The lecture walks through a more involved example: f(w0, x0, w1, x1, w2) = 1 / (1 + e−(w0x0 + w1x1 + w2)).
This is a sigmoid applied to a dot product — exactly what one neuron computes. Let's set w0 = 2, x0 = −1, w1 = −3, x1 = −2, w2 = −3.
Forward: w0x0 = 2·(−1) = −2. w1x1 = (−3)·(−2) = 6. Sum = −2 + 6 + (−3) = 1. Sigmoid: 1/(1 + e−1) ≈ 0.73.
Backward: The sigmoid has a beautiful local gradient: σ(x)(1 − σ(x)) = 0.73 · 0.27 ≈ 0.20.
Starting from df/df = 1:
• Gradient at sigmoid output: 1 × 0.20 = 0.20
• The sum node distributes: gradient to each input of the sum is 0.20
• At w0x0 multiply node: ∂/∂w0 = x0 × 0.20 = (−1)(0.20) = −0.20. ∂/∂x0 = w0 × 0.20 = 2(0.20) = 0.40.
• At w1x1 multiply node: ∂/∂w1 = x1 × 0.20 = (−2)(0.20) = −0.40. ∂/∂x1 = w1 × 0.20 = (−3)(0.20) = −0.60.
• ∂/∂w2 = 1 × 0.20 = 0.20 (bias is just added).
σ(x) = 1/(1 + e−x) = (1 + e−x)−1.
dσ/dx = −(1 + e−x)−2 · (−e−x) = e−x / (1 + e−x)2.
Rewrite: = [1/(1 + e−x)] · [e−x/(1 + e−x)] = σ(x) · [(1 + e−x − 1)/(1 + e−x)]
= σ(x) · [1 − 1/(1 + e−x)] = σ(x) · (1 − σ(x)).
Maximum at x = 0 where σ(0) = 0.5: gradient = 0.5 × 0.5 = 0.25. This is the best case — it only gets smaller from here.
The computational graph representation is not unique. We could break sigmoid into four nodes (negate, exp, add 1, reciprocal) and backprop through each. Or we could treat the entire sigmoid as one node with the local gradient σ(x)(1 − σ(x)). Both give the same answer. Choose the grouping where local gradients are easy to express. In practice, frameworks like PyTorch define custom backward functions for common compound operations.
After doing enough backprop examples, you start to notice that each type of operation has a characteristic gradient behavior. These patterns are so fundamental that CS 231n gives them names. Once you recognize them, you can read gradients off a computational graph by inspection.
x = 3, y = 4. z = x + y = 7. Upstream gradient: dL/dz = 2.

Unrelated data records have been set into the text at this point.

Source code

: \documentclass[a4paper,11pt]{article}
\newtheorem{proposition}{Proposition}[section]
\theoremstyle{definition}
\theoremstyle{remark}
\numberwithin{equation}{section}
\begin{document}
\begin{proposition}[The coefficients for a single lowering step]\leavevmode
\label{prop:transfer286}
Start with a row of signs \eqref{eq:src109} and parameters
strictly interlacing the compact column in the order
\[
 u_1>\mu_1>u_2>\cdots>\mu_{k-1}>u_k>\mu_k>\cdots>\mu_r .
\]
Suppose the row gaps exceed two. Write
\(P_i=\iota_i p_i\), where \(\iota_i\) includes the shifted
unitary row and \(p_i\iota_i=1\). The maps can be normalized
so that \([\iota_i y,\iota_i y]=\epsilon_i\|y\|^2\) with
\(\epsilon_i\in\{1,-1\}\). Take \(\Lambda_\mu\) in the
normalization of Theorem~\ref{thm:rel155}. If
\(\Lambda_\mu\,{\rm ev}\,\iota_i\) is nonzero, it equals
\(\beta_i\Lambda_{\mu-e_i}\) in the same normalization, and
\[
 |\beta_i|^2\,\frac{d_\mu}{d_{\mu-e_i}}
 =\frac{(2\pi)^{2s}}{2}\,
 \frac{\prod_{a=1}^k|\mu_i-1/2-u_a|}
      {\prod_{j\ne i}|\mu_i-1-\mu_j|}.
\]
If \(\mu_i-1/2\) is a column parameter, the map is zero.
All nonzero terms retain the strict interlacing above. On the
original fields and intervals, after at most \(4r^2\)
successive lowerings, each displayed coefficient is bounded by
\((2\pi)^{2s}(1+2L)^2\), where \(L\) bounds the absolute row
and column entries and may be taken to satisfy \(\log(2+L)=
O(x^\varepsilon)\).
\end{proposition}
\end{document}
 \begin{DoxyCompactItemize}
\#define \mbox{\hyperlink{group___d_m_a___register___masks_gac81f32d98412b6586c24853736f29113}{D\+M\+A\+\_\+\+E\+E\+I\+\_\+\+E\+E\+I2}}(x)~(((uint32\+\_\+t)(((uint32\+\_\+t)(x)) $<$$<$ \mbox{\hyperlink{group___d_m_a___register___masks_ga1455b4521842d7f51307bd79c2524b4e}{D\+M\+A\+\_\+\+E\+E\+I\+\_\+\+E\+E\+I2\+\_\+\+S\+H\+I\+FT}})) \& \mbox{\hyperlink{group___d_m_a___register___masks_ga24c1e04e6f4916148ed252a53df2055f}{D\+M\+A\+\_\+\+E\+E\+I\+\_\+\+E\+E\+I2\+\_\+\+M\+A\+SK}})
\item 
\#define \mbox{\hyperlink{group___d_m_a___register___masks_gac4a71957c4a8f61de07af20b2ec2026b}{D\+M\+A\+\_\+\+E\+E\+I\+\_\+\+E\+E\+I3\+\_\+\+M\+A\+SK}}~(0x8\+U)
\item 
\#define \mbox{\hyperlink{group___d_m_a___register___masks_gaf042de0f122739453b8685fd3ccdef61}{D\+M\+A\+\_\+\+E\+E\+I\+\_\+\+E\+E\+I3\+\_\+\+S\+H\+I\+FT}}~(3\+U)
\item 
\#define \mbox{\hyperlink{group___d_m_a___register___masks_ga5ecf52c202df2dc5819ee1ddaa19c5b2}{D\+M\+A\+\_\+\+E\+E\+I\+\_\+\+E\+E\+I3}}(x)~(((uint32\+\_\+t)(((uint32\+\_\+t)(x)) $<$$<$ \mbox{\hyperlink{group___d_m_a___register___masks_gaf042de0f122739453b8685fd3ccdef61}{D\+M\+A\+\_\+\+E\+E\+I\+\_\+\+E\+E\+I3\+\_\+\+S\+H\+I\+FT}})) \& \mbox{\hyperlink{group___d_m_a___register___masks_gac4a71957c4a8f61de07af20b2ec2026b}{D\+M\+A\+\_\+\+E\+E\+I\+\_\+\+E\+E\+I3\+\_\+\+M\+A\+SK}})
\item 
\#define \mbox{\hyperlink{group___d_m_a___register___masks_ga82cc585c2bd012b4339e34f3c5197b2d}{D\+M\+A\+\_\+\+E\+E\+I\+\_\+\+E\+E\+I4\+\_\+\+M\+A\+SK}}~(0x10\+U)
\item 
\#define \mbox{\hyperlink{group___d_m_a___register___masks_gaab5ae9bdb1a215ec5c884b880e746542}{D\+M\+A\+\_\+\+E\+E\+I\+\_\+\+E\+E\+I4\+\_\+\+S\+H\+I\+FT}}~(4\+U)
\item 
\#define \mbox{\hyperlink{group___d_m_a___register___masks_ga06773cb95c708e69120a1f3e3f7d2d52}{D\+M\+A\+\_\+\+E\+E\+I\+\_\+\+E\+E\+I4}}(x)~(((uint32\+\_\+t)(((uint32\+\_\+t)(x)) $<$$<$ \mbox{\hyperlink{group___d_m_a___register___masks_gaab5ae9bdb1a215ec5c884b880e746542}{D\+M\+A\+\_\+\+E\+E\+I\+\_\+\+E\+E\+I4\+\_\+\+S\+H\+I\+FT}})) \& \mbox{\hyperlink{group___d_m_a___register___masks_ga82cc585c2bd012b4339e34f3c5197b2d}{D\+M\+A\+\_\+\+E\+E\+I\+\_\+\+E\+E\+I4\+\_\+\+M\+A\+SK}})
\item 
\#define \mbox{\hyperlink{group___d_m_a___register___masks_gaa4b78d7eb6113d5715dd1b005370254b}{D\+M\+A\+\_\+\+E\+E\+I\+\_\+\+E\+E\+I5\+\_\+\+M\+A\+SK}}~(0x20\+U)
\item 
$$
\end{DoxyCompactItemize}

dL/dx = dL/dz · ∂z/∂x = 2 · 1 = 2.
dL/dy = dL/dz · ∂z/∂y = 2 · 1 = 2.
Both inputs receive the same gradient. The add gate is a "gradient copier."
x = 2, y = 3. z = xy = 6. Upstream gradient: dL/dz = 5.
dL/dx = dL/dz · ∂z/∂x = 5 · y = 5 · 3 = 15.
dL/dy = dL/dz · ∂z/∂y = 5 · x = 5 · 2 = 10.
The gradient on x is scaled by y's value (3), and vice versa. If one input is large, the other gets a large gradient. This is why weight initialization matters — large activations mean large weight gradients.
x = 4, y = 9. z = max(4, 9) = 9. Upstream gradient: dL/dz = 5.
dL/dx = 5 · 0 = 0 (x lost the max).
dL/dy = 5 · 1 = 5 (y won the max).
The max gate acts like a switch: it routes the entire gradient to whichever input was larger and blocks the other. This is exactly what happens in ReLU (max(0, x)): if x > 0, gradient passes through; if x < 0, gradient is zero.
x is used in two places: one path gives dL/dy1 = 4, the other gives dL/dy2 = 2.
dL/dx = 4 + 2 = 6.
This is the multivariable chain rule at work: x influences L through two separate paths, so we sum the contributions.
Add distributes gradient equally to all inputs. Multiply swaps and scales — each input's gradient is the upstream times the other input's value. Max routes the full gradient to the winner, zero to the loser. Copy (fan-out) adds gradients from all downstream paths. These four patterns compose to describe gradient flow through any computational graph.
So far, all our examples used scalar values. Real neural networks operate on vectors and matrices. When we move from scalars to vectors, derivatives become Jacobian matrices.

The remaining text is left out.